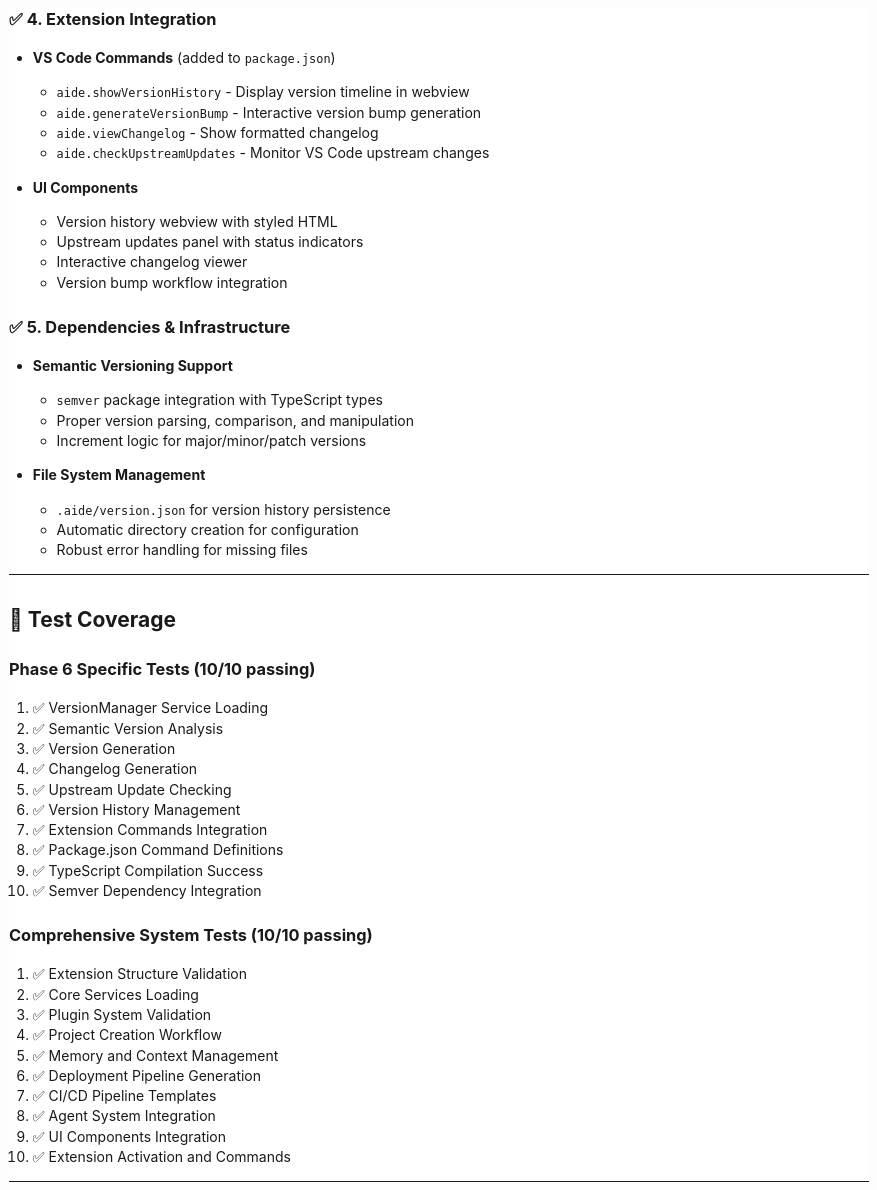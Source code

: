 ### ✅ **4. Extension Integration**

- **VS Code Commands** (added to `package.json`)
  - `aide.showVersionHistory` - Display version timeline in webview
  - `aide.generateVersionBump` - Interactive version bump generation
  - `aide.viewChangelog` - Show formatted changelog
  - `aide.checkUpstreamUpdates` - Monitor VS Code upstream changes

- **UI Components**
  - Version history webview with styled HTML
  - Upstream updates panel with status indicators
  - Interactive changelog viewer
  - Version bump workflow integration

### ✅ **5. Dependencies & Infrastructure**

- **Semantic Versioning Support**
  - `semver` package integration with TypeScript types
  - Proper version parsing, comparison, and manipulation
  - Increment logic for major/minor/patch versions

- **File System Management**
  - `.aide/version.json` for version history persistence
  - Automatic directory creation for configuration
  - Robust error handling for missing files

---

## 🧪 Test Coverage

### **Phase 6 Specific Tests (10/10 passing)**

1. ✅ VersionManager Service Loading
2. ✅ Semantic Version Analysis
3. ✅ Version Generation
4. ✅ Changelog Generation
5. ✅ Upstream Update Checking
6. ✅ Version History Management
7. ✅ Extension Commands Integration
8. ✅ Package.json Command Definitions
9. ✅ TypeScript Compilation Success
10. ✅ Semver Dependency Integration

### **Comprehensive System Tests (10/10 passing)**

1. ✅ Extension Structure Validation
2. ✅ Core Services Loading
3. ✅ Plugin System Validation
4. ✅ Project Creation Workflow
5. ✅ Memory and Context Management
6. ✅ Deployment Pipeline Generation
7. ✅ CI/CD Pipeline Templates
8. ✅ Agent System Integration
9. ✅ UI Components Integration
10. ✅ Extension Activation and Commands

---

_Aim of the exercise:_ A word-for-word copy of the lines above from the one with "version bump generation" through the one with "- Version bump workflow integration", inclusive, is the only output wanted.

_Your solution:_
  - `aide.generateVersionBump` - Interactive version bump generation
  - `aide.viewChangelog` - Show formatted changelog
  - `aide.checkUpstreamUpdates` - Monitor VS Code upstream changes

- **UI Components**
  - Version history webview with styled HTML
  - Upstream updates panel with status indicators
  - Interactive changelog viewer
  - Version bump workflow integration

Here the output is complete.